▸ **Work task**
Below is a set of records. Repeat all of them exactly.

▸ **Extracted data**

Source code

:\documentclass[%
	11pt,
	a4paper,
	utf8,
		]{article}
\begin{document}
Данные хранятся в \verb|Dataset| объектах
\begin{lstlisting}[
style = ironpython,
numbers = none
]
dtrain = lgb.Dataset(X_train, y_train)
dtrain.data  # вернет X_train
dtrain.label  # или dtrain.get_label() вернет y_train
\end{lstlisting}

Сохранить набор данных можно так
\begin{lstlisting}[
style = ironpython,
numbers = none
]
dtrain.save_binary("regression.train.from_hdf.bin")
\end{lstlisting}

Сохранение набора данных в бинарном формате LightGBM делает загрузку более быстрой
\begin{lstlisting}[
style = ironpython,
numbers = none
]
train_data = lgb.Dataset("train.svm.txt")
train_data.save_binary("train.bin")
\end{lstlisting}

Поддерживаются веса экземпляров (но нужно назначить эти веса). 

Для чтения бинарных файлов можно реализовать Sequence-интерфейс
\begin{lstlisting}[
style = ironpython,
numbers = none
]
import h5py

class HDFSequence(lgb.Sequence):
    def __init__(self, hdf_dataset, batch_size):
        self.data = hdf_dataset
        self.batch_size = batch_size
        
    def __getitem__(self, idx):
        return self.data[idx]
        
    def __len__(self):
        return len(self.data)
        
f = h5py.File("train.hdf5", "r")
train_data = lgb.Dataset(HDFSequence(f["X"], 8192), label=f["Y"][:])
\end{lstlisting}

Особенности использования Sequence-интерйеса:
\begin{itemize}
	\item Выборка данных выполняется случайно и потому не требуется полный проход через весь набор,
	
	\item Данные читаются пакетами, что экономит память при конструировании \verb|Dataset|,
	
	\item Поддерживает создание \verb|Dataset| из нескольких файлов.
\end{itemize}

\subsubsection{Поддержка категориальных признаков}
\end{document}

▸ **Answer**
Source code

:\documentclass[%
	11pt,
	a4paper,
	utf8,
		]{article}
\begin{document}
Данные хранятся в \verb|Dataset| объектах
\begin{lstlisting}[
style = ironpython,
numbers = none
]
dtrain = lgb.Dataset(X_train, y_train)
dtrain.data  # вернет X_train
dtrain.label  # или dtrain.get_label() вернет y_train
\end{lstlisting}

Сохранить набор данных можно так
\begin{lstlisting}[
style = ironpython,
numbers = none
]
dtrain.save_binary("regression.train.from_hdf.bin")
\end{lstlisting}

Сохранение набора данных в бинарном формате LightGBM делает загрузку более быстрой
\begin{lstlisting}[
style = ironpython,
numbers = none
]
train_data = lgb.Dataset("train.svm.txt")
train_data.save_binary("train.bin")
\end{lstlisting}

Поддерживаются веса экземпляров (но нужно назначить эти веса). 

Для чтения бинарных файлов можно реализовать Sequence-интерфейс
\begin{lstlisting}[
style = ironpython,
numbers = none
]
import h5py

class HDFSequence(lgb.Sequence):
    def __init__(self, hdf_dataset, batch_size):
        self.data = hdf_dataset
        self.batch_size = batch_size
        
    def __getitem__(self, idx):
        return self.data[idx]
        
    def __len__(self):
        return len(self.data)
        
f = h5py.File("train.hdf5", "r")
train_data = lgb.Dataset(HDFSequence(f["X"], 8192), label=f["Y"][:])
\end{lstlisting}

Особенности использования Sequence-интерйеса:
\begin{itemize}
	\item Выборка данных выполняется случайно и потому не требуется полный проход через весь набор,
	
	\item Данные читаются пакетами, что экономит память при конструировании \verb|Dataset|,
	
	\item Поддерживает создание \verb|Dataset| из нескольких файлов.
\end{itemize}

\subsubsection{Поддержка категориальных признаков}
\end{document}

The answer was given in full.